RAW DATA:

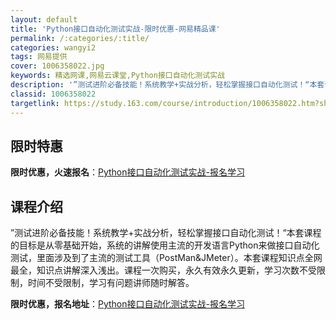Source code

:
 ```yaml
---
layout: default
title: 'Python接口自动化测试实战-限时优惠-网易精品课'
permalink: /:categories/:title/
categories: wangyi2
tags: 网易提供
cover: 1006358022.jpg
keywords: 精选网课,网易云课堂,Python接口自动化测试实战
description: '”测试进阶必备技能！系统教学+实战分析，轻松掌握接口自动化测试！“本套课程的目标是从零基础开始，系统的讲解使用主流的开发'
classid: 1006358022
targetlink: https://study.163.com/course/introduction/1006358022.htm?share=1&shareId=1025206652&utm_campaign=share&utm_medium=iphoneShare&utm_source=&utm_u=1025206652
---
```


## 限时特惠

**限时优惠，火速报名**：[Python接口自动化测试实战-报名学习](https://study.163.com/course/introduction/1006358022.htm?share=1&shareId=1025206652&utm_campaign=share&utm_medium=iphoneShare&utm_source=&utm_u=1025206652)

## 课程介绍

”测试进阶必备技能！系统教学+实战分析，轻松掌握接口自动化测试！“本套课程的目标是从零基础开始，系统的讲解使用主流的开发语言Python来做接口自动化测试，里面涉及到了主流的测试工具（PostMan&JMeter）。本套课程知识点全网最全，知识点讲解深入浅出。课程一次购买，永久有效永久更新，学习次数不受限制，时间不受限制，学习有问题讲师随时解答。

**限时优惠，报名地址**：[Python接口自动化测试实战-报名学习](https://study.163.com/course/introduction/1006358022.htm?share=1&shareId=1025206652&utm_campaign=share&utm_medium=iphoneShare&utm_source=&utm_u=1025206652)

WHAT IS BEING ASKED:
Bring together every line in the entries that holds the string "轻松掌握接口自动化测试".

ANSWER BOX:
description: '”测试进阶必备技能！系统教学+实战分析，轻松掌握接口自动化测试！“本套课程的目标是从零基础开始，系统的讲解使用主流的开发'
”测试进阶必备技能！系统教学+实战分析，轻松掌握接口自动化测试！“本套课程的目标是从零基础开始，系统的讲解使用主流的开发语言Python来做接口自动化测试，里面涉及到了主流的测试工具（PostMan&JMeter）。本套课程知识点全网最全，知识点讲解深入浅出。课程一次购买，永久有效永久更新，学习次数不受限制，时间不受限制，学习有问题讲师随时解答。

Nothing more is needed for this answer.